▸ **WORK REQUEST**
Each line below that holds the word "meta" counts toward the answer; reply with the total number only.

▸ **DATA RECORDS**
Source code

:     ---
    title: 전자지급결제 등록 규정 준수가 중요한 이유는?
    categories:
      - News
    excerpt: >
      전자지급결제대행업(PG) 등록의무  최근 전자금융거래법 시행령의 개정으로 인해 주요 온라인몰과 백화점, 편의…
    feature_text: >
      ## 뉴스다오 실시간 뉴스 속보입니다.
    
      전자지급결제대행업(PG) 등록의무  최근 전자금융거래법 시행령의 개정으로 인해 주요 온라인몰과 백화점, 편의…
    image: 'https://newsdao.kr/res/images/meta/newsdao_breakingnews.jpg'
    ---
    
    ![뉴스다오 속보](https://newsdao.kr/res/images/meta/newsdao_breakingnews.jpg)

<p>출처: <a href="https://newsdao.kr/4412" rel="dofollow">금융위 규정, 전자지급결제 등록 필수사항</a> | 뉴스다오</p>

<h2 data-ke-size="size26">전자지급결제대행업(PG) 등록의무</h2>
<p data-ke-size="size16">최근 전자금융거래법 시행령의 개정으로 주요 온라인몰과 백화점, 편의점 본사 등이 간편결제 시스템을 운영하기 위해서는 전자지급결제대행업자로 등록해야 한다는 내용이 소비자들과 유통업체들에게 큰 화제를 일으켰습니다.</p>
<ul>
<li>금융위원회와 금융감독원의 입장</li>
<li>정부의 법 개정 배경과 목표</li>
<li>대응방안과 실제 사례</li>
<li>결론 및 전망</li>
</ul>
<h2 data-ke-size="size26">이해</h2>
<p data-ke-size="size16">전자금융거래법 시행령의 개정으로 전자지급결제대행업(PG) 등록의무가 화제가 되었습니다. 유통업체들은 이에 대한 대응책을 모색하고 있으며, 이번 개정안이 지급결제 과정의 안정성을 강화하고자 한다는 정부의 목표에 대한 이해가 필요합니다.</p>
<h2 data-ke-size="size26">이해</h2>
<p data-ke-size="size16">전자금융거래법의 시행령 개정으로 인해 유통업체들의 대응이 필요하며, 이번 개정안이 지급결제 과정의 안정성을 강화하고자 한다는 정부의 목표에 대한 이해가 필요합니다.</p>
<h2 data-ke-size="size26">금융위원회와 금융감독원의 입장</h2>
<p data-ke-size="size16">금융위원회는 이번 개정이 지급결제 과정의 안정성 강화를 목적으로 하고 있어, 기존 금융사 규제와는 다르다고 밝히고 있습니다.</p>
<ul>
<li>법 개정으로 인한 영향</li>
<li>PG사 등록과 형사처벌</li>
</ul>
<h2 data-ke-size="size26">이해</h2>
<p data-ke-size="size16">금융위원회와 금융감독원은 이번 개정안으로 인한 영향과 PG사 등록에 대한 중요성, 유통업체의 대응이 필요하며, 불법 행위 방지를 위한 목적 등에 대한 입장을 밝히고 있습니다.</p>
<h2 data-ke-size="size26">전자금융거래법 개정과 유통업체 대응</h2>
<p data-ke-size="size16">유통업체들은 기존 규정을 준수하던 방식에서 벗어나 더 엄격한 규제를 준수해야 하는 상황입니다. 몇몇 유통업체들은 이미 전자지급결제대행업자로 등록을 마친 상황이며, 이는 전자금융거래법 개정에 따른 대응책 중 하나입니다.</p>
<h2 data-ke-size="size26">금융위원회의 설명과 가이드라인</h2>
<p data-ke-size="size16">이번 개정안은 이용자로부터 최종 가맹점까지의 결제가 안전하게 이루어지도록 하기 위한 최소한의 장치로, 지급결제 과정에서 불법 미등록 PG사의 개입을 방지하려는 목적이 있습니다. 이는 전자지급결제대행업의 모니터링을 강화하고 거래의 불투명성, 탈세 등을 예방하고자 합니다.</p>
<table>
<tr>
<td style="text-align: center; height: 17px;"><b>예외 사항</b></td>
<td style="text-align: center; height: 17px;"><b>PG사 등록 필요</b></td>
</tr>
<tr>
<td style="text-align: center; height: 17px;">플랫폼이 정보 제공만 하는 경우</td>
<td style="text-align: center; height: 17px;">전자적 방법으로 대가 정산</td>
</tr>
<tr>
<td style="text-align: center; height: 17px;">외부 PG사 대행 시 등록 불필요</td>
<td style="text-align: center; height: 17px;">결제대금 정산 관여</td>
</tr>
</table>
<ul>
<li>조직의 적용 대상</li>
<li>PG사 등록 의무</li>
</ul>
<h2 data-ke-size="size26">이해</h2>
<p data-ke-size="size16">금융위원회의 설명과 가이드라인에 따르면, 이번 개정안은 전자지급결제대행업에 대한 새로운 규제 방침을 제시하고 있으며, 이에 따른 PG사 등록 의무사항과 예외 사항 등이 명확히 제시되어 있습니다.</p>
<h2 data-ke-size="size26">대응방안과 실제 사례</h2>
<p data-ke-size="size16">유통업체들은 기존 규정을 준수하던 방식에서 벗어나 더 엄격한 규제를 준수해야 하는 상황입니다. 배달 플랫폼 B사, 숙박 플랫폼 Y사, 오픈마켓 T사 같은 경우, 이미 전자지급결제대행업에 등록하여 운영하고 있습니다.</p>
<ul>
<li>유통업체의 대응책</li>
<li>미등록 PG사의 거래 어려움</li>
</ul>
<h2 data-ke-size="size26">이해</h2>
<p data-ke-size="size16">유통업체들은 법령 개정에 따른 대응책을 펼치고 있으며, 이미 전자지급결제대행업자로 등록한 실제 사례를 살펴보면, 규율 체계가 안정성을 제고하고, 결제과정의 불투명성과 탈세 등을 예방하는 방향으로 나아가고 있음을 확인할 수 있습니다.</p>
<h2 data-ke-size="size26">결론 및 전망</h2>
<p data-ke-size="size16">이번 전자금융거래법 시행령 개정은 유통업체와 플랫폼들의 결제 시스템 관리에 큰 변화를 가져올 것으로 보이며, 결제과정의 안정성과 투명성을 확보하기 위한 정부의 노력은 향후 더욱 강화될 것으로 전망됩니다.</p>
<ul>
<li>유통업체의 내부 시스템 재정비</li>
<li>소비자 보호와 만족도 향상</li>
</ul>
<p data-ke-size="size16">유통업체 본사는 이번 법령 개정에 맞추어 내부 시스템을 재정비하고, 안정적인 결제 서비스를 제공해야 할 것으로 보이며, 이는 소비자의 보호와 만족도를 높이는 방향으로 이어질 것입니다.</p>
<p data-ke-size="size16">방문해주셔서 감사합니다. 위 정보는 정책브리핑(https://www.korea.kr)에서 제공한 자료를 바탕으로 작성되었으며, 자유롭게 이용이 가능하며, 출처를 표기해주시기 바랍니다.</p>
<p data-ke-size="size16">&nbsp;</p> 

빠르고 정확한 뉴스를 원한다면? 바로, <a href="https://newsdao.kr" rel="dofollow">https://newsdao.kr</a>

▸ **WRITTEN ANSWER**
2